▶ [RECORDS SHOWN]:

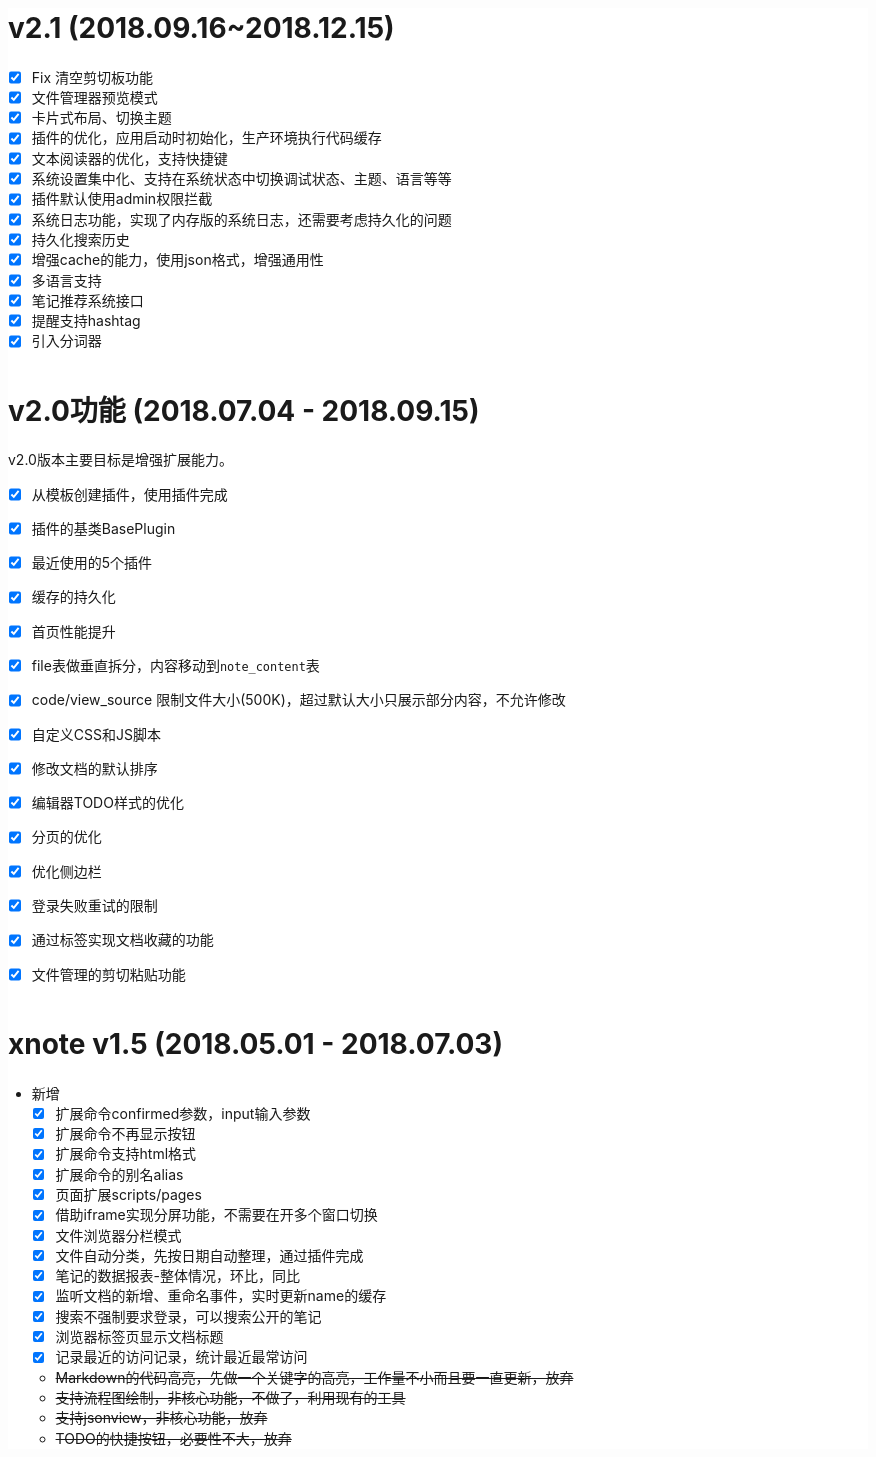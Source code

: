 
# v2.1 (2018.09.16~2018.12.15)
- [x] Fix 清空剪切板功能
- [x] 文件管理器预览模式
- [x] 卡片式布局、切换主题
- [x] 插件的优化，应用启动时初始化，生产环境执行代码缓存
- [x] 文本阅读器的优化，支持快捷键
- [x] 系统设置集中化、支持在系统状态中切换调试状态、主题、语言等等
- [x] 插件默认使用admin权限拦截
- [x] 系统日志功能，实现了内存版的系统日志，还需要考虑持久化的问题
- [x] 持久化搜索历史
- [x] 增强cache的能力，使用json格式，增强通用性
- [x] 多语言支持
- [x] 笔记推荐系统接口
- [x] 提醒支持hashtag
- [x] 引入分词器

# v2.0功能 (2018.07.04 - 2018.09.15)
v2.0版本主要目标是增强扩展能力。

- [x] 从模板创建插件，使用插件完成
- [x] 插件的基类BasePlugin
- [x] 最近使用的5个插件
- [x] 缓存的持久化
- [x] 首页性能提升
- [x] file表做垂直拆分，内容移动到```note_content```表
- [x] code/view\_source 限制文件大小(500K)，超过默认大小只展示部分内容，不允许修改
- [x] 自定义CSS和JS脚本
- [x] 修改文档的默认排序
- [x] 编辑器TODO样式的优化
- [x] 分页的优化
- [x] 优化侧边栏
- [x] 登录失败重试的限制
- [x] 通过标签实现文档收藏的功能
- [x] 文件管理的剪切粘贴功能



# xnote v1.5 (2018.05.01 - 2018.07.03)

- 新增
    - [x] 扩展命令confirmed参数，input输入参数
    - [x] 扩展命令不再显示按钮
    - [x] 扩展命令支持html格式
    - [x] 扩展命令的别名alias
    - [x] 页面扩展scripts/pages
    - [x] 借助iframe实现分屏功能，不需要在开多个窗口切换
    - [x] 文件浏览器分栏模式
    - [x] 文件自动分类，先按日期自动整理，通过插件完成
    - [x] 笔记的数据报表-整体情况，环比，同比
    - [x] 监听文档的新增、重命名事件，实时更新name的缓存
    - [x] 搜索不强制要求登录，可以搜索公开的笔记
    - [x] 浏览器标签页显示文档标题
    - [x] 记录最近的访问记录，统计最近最常访问
    - ~~Markdown的代码高亮，先做一个关键字的高亮，工作量不小而且要一直更新，放弃~~
    - ~~支持流程图绘制，非核心功能，不做了，利用现有的工具~~
    - ~~支持jsonview，非核心功能，放弃~~
    - ~~TODO的快捷按钮，必要性不大，放弃~~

▶ [ABOUT THIS TASK]: Copy every single line of the material above that holds "非核心功能".

▶ [SOLUTION TO THE EXERCISE]:
    - ~~支持流程图绘制，非核心功能，不做了，利用现有的工具~~
    - ~~支持jsonview，非核心功能，放弃~~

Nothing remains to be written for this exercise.